(Dataset items)

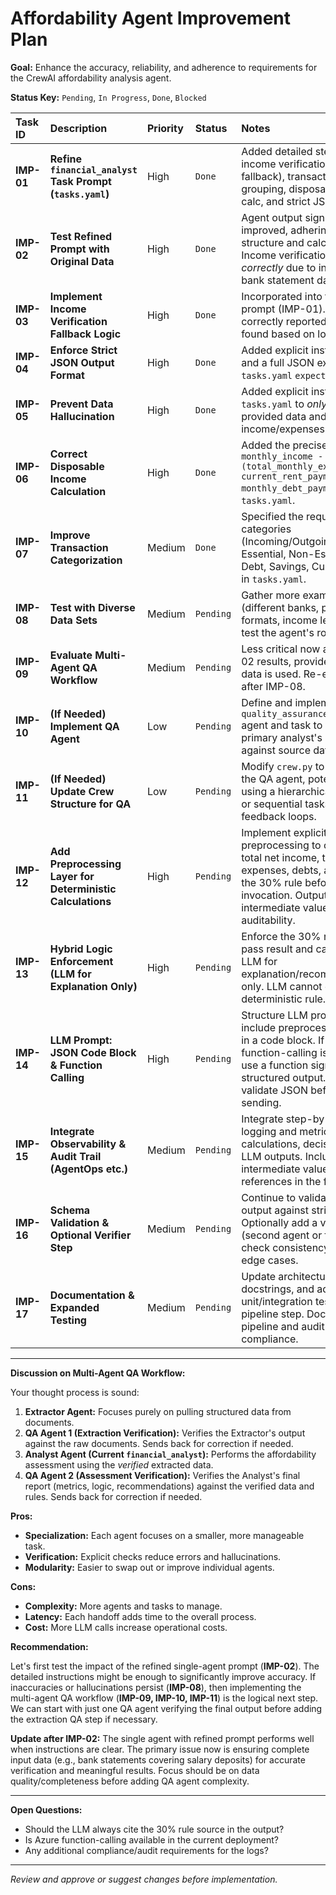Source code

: # Affordability Agent Improvement Plan

**Goal:** Enhance the accuracy, reliability, and adherence to requirements for the CrewAI affordability analysis agent.

**Status Key:** `Pending`, `In Progress`, `Done`, `Blocked`

| Task ID    | Description                                                | Priority | Status    | Notes                                                                                                                                                                                           |
| :--------- | :--------------------------------------------------------- | :------- | :-------- | :---------------------------------------------------------------------------------------------------------------------------------------------------------------------------------------------- |
| **IMP-01** | **Refine `financial_analyst` Task Prompt (`tasks.yaml`)**  | High     | `Done`    | Added detailed steps for income verification (incl. fallback), transaction grouping, disposable income calc, and strict JSON output.                                                            |
| **IMP-02** | **Test Refined Prompt with Original Data**                 | High     | `Done`    | Agent output significantly improved, adhering to structure and calculations. Income verification failed _correctly_ due to incomplete bank statement data.                                      |
| **IMP-03** | **Implement Income Verification Fallback Logic**           | High     | `Done`    | Incorporated into the refined prompt (IMP-01). Agent correctly reported no match found based on logic.                                                                                          |
| **IMP-04** | **Enforce Strict JSON Output Format**                      | High     | `Done`    | Added explicit instructions and a full JSON example in `tasks.yaml` `expected_output`.                                                                                                          |
| **IMP-05** | **Prevent Data Hallucination**                             | High     | `Done`    | Added explicit instructions in `tasks.yaml` to _only_ use provided data and _not_ invent income/expenses.                                                                                       |
| **IMP-06** | **Correct Disposable Income Calculation**                  | High     | `Done`    | Added the precise formula `monthly_income - (total_monthly_expenses - current_rent_payment) - monthly_debt_payments` to `tasks.yaml`.                                                           |
| **IMP-07** | **Improve Transaction Categorization**                     | Medium   | `Done`    | Specified the required categories (Incoming/Outgoing -> Essential, Non-Essential, Debt, Savings, Current Rent) in `tasks.yaml`.                                                                 |
| **IMP-08** | **Test with Diverse Data Sets**                            | Medium   | `Pending` | Gather more examples (different banks, payslip formats, income levels) and test the agent's robustness.                                                                                         |
| **IMP-09** | **Evaluate Multi-Agent QA Workflow**                       | Medium   | `Pending` | Less critical now after IMP-02 results, provided complete data is used. Re-evaluate after IMP-08.                                                                                               |
| **IMP-10** | **(If Needed) Implement QA Agent**                         | Low      | `Pending` | Define and implement a `quality_assurance_analyst` agent and task to verify the primary analyst's output against source data.                                                                   |
| **IMP-11** | **(If Needed) Update Crew Structure for QA**               | Low      | `Pending` | Modify `crew.py` to incorporate the QA agent, potentially using a hierarchical process or sequential tasks with feedback loops.                                                                 |
| **IMP-12** | **Add Preprocessing Layer for Deterministic Calculations** | High     | `Pending` | Implement explicit preprocessing to calculate total net income, total expenses, debts, and apply the 30% rule before LLM invocation. Output all intermediate values for auditability.           |
| **IMP-13** | **Hybrid Logic Enforcement (LLM for Explanation Only)**    | High     | `Pending` | Enforce the 30% rule in code, pass result and calculations to LLM for explanation/recommendations only. LLM cannot override deterministic rule.                                                 |
| **IMP-14** | **LLM Prompt: JSON Code Block & Function Calling**         | High     | `Pending` | Structure LLM prompt to include preprocessed JSON in a code block. If Azure function-calling is available, use a function signature for structured output. Always validate JSON before sending. |
| **IMP-15** | **Integrate Observability & Audit Trail (AgentOps etc.)**  | Medium   | `Pending` | Integrate step-by-step logging and metrics for all calculations, decisions, and LLM outputs. Include all intermediate values and rule references in the final report.                           |
| **IMP-16** | **Schema Validation & Optional Verifier Step**             | Medium   | `Pending` | Continue to validate LLM output against strict schema. Optionally add a verifier step (second agent or function) to check consistency and flag edge cases.                                      |
| **IMP-17** | **Documentation & Expanded Testing**                       | Medium   | `Pending` | Update architecture diagrams, docstrings, and add/expand unit/integration tests for each pipeline step. Document the pipeline and audit trail for compliance.                                   |

---

**Discussion on Multi-Agent QA Workflow:**

Your thought process is sound:

1.  **Extractor Agent:** Focuses purely on pulling structured data from documents.
2.  **QA Agent 1 (Extraction Verification):** Verifies the Extractor's output against the raw documents. Sends back for correction if needed.
3.  **Analyst Agent (Current `financial_analyst`):** Performs the affordability assessment using the _verified_ extracted data.
4.  **QA Agent 2 (Assessment Verification):** Verifies the Analyst's final report (metrics, logic, recommendations) against the verified data and rules. Sends back for correction if needed.

**Pros:**

- **Specialization:** Each agent focuses on a smaller, more manageable task.
- **Verification:** Explicit checks reduce errors and hallucinations.
- **Modularity:** Easier to swap out or improve individual agents.

**Cons:**

- **Complexity:** More agents and tasks to manage.
- **Latency:** Each handoff adds time to the overall process.
- **Cost:** More LLM calls increase operational costs.

**Recommendation:**

Let's first test the impact of the refined single-agent prompt (**IMP-02**). The detailed instructions might be enough to significantly improve accuracy. If inaccuracies or hallucinations persist (**IMP-08**), then implementing the multi-agent QA workflow (**IMP-09, IMP-10, IMP-11**) is the logical next step. We can start with just one QA agent verifying the final output before adding the extraction QA step if necessary.

**Update after IMP-02:** The single agent with refined prompt performs well when instructions are clear. The primary issue now is ensuring complete input data (e.g., bank statements covering salary deposits) for accurate verification and meaningful results. Focus should be on data quality/completeness before adding QA agent complexity.

---

**Open Questions:**

- Should the LLM always cite the 30% rule source in the output?
- Is Azure function-calling available in the current deployment?
- Any additional compliance/audit requirements for the logs?

---

_Review and approve or suggest changes before implementation._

### Problem description:
Retype all entries exactly, without the images.

### Problem solution:
Source code

: # Affordability Agent Improvement Plan

**Goal:** Enhance the accuracy, reliability, and adherence to requirements for the CrewAI affordability analysis agent.

**Status Key:** `Pending`, `In Progress`, `Done`, `Blocked`

| Task ID    | Description                                                | Priority | Status    | Notes                                                                                                                                                                                           |
| :--------- | :--------------------------------------------------------- | :------- | :-------- | :---------------------------------------------------------------------------------------------------------------------------------------------------------------------------------------------- |
| **IMP-01** | **Refine `financial_analyst` Task Prompt (`tasks.yaml`)**  | High     | `Done`    | Added detailed steps for income verification (incl. fallback), transaction grouping, disposable income calc, and strict JSON output.                                                            |
| **IMP-02** | **Test Refined Prompt with Original Data**                 | High     | `Done`    | Agent output significantly improved, adhering to structure and calculations. Income verification failed _correctly_ due to incomplete bank statement data.                                      |
| **IMP-03** | **Implement Income Verification Fallback Logic**           | High     | `Done`    | Incorporated into the refined prompt (IMP-01). Agent correctly reported no match found based on logic.                                                                                          |
| **IMP-04** | **Enforce Strict JSON Output Format**                      | High     | `Done`    | Added explicit instructions and a full JSON example in `tasks.yaml` `expected_output`.                                                                                                          |
| **IMP-05** | **Prevent Data Hallucination**                             | High     | `Done`    | Added explicit instructions in `tasks.yaml` to _only_ use provided data and _not_ invent income/expenses.                                                                                       |
| **IMP-06** | **Correct Disposable Income Calculation**                  | High     | `Done`    | Added the precise formula `monthly_income - (total_monthly_expenses - current_rent_payment) - monthly_debt_payments` to `tasks.yaml`.                                                           |
| **IMP-07** | **Improve Transaction Categorization**                     | Medium   | `Done`    | Specified the required categories (Incoming/Outgoing -> Essential, Non-Essential, Debt, Savings, Current Rent) in `tasks.yaml`.                                                                 |
| **IMP-08** | **Test with Diverse Data Sets**                            | Medium   | `Pending` | Gather more examples (different banks, payslip formats, income levels) and test the agent's robustness.                                                                                         |
| **IMP-09** | **Evaluate Multi-Agent QA Workflow**                       | Medium   | `Pending` | Less critical now after IMP-02 results, provided complete data is used. Re-evaluate after IMP-08.                                                                                               |
| **IMP-10** | **(If Needed) Implement QA Agent**                         | Low      | `Pending` | Define and implement a `quality_assurance_analyst` agent and task to verify the primary analyst's output against source data.                                                                   |
| **IMP-11** | **(If Needed) Update Crew Structure for QA**               | Low      | `Pending` | Modify `crew.py` to incorporate the QA agent, potentially using a hierarchical process or sequential tasks with feedback loops.                                                                 |
| **IMP-12** | **Add Preprocessing Layer for Deterministic Calculations** | High     | `Pending` | Implement explicit preprocessing to calculate total net income, total expenses, debts, and apply the 30% rule before LLM invocation. Output all intermediate values for auditability.           |
| **IMP-13** | **Hybrid Logic Enforcement (LLM for Explanation Only)**    | High     | `Pending` | Enforce the 30% rule in code, pass result and calculations to LLM for explanation/recommendations only. LLM cannot override deterministic rule.                                                 |
| **IMP-14** | **LLM Prompt: JSON Code Block & Function Calling**         | High     | `Pending` | Structure LLM prompt to include preprocessed JSON in a code block. If Azure function-calling is available, use a function signature for structured output. Always validate JSON before sending. |
| **IMP-15** | **Integrate Observability & Audit Trail (AgentOps etc.)**  | Medium   | `Pending` | Integrate step-by-step logging and metrics for all calculations, decisions, and LLM outputs. Include all intermediate values and rule references in the final report.                           |
| **IMP-16** | **Schema Validation & Optional Verifier Step**             | Medium   | `Pending` | Continue to validate LLM output against strict schema. Optionally add a verifier step (second agent or function) to check consistency and flag edge cases.                                      |
| **IMP-17** | **Documentation & Expanded Testing**                       | Medium   | `Pending` | Update architecture diagrams, docstrings, and add/expand unit/integration tests for each pipeline step. Document the pipeline and audit trail for compliance.                                   |

---

**Discussion on Multi-Agent QA Workflow:**

Your thought process is sound:

1.  **Extractor Agent:** Focuses purely on pulling structured data from documents.
2.  **QA Agent 1 (Extraction Verification):** Verifies the Extractor's output against the raw documents. Sends back for correction if needed.
3.  **Analyst Agent (Current `financial_analyst`):** Performs the affordability assessment using the _verified_ extracted data.
4.  **QA Agent 2 (Assessment Verification):** Verifies the Analyst's final report (metrics, logic, recommendations) against the verified data and rules. Sends back for correction if needed.

**Pros:**

- **Specialization:** Each agent focuses on a smaller, more manageable task.
- **Verification:** Explicit checks reduce errors and hallucinations.
- **Modularity:** Easier to swap out or improve individual agents.

**Cons:**

- **Complexity:** More agents and tasks to manage.
- **Latency:** Each handoff adds time to the overall process.
- **Cost:** More LLM calls increase operational costs.

**Recommendation:**

Let's first test the impact of the refined single-agent prompt (**IMP-02**). The detailed instructions might be enough to significantly improve accuracy. If inaccuracies or hallucinations persist (**IMP-08**), then implementing the multi-agent QA workflow (**IMP-09, IMP-10, IMP-11**) is the logical next step. We can start with just one QA agent verifying the final output before adding the extraction QA step if necessary.

**Update after IMP-02:** The single agent with refined prompt performs well when instructions are clear. The primary issue now is ensuring complete input data (e.g., bank statements covering salary deposits) for accurate verification and meaningful results. Focus should be on data quality/completeness before adding QA agent complexity.

---

**Open Questions:**

- Should the LLM always cite the 30% rule source in the output?
- Is Azure function-calling available in the current deployment?
- Any additional compliance/audit requirements for the logs?

---

_Review and approve or suggest changes before implementation._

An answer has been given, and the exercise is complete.